Description of the task:
Write the records out again exactly, leaving no images in.

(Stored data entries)
--------------------

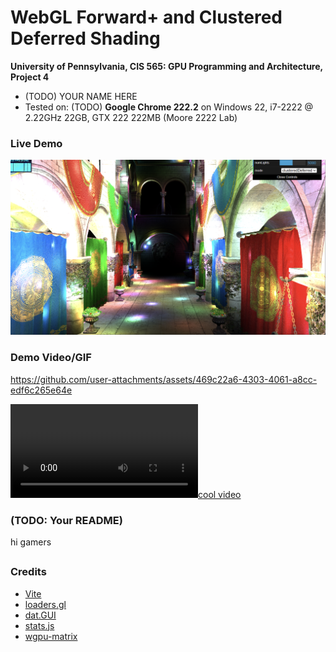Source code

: WebGL Forward+ and Clustered Deferred Shading
======================

**University of Pennsylvania, CIS 565: GPU Programming and Architecture, Project 4**

* (TODO) YOUR NAME HERE
* Tested on: (TODO) **Google Chrome 222.2** on
  Windows 22, i7-2222 @ 2.22GHz 22GB, GTX 222 222MB (Moore 2222 Lab)

### Live Demo

[![coolDemo](img/deferredThumbnail.png)](https://geant04.github.io/Project4-WebGPU-Forward-Plus-and-Clustered-Deferred/)


### Demo Video/GIF



https://github.com/user-attachments/assets/469c22a6-4303-4061-a8cc-edf6c265e64e




[![cool video](img/demoVideo.mp4)]()

### (TODO: Your README)

hi gamers


## 












### Credits

- [Vite](https://vitejs.dev/)
- [loaders.gl](https://loaders.gl/)
- [dat.GUI](https://github.com/dataarts/dat.gui)
- [stats.js](https://github.com/mrdoob/stats.js)
- [wgpu-matrix](https://github.com/greggman/wgpu-matrix)
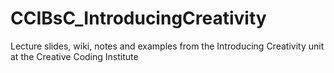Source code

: # CCIBsC_IntroducingCreativity
Lecture slides, wiki, notes and examples from the Introducing Creativity unit at the Creative Coding Institute
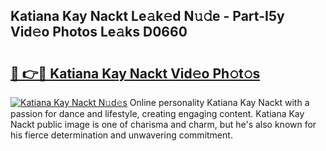 ## Katiana Kay Nackt Le𝚊k𝚎d N𝚞𝚍e - Part-I5y Vid𝚎o Photos Le𝚊ks D0660

# <h2><a href="http://fb41n0w.evod.top/?m=Katiana+Kay+Nackt">🔗 👉🔴 Katiana Kay Nackt Vid𝚎o Ph𝚘t𝚘s</a></h2>

[![Katiana Kay Nackt N𝚞d𝚎s](https://i.imgur.com/8V9OHl7.gif)](http://fb41n0w.evod.top/?m=Katiana+Kay+Nackt)
Online personality Katiana Kay Nackt with a passion for dance and lifestyle, creating engaging content. Katiana Kay Nackt public image is one of charisma and charm, but he's also known for his fierce determination and unwavering commitment.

--------------------

Solution:
Source code

: WebGL Forward+ and Clustered Deferred Shading
======================

**University of Pennsylvania, CIS 565: GPU Programming and Architecture, Project 4**

* (TODO) YOUR NAME HERE
* Tested on: (TODO) **Google Chrome 222.2** on
  Windows 22, i7-2222 @ 2.22GHz 22GB, GTX 222 222MB (Moore 2222 Lab)

### Live Demo

[![coolDemo](img/deferredThumbnail.png)](https://geant04.github.io/Project4-WebGPU-Forward-Plus-and-Clustered-Deferred/)


### Demo Video/GIF



https://github.com/user-attachments/assets/469c22a6-4303-4061-a8cc-edf6c265e64e




[![cool video](img/demoVideo.mp4)]()

### (TODO: Your README)

hi gamers


## 












### Credits

- [Vite](https://vitejs.dev/)
- [loaders.gl](https://loaders.gl/)
- [dat.GUI](https://github.com/dataarts/dat.gui)
- [stats.js](https://github.com/mrdoob/stats.js)
- [wgpu-matrix](https://github.com/greggman/wgpu-matrix)
Source code

: # CCIBsC_IntroducingCreativity
Lecture slides, wiki, notes and examples from the Introducing Creativity unit at the Creative Coding Institute
 ## Katiana Kay Nackt Le𝚊k𝚎d N𝚞𝚍e - Part-I5y Vid𝚎o Photos Le𝚊ks D0660

# <h2><a href="http://fb41n0w.evod.top/?m=Katiana+Kay+Nackt">🔗 👉🔴 Katiana Kay Nackt Vid𝚎o Ph𝚘t𝚘s</a></h2>

[![Katiana Kay Nackt N𝚞d𝚎s](https://i.imgur.com/8V9OHl7.gif)](http://fb41n0w.evod.top/?m=Katiana+Kay+Nackt)
Online personality Katiana Kay Nackt with a passion for dance and lifestyle, creating engaging content. Katiana Kay Nackt public image is one of charisma and charm, but he's also known for his fierce determination and unwavering commitment.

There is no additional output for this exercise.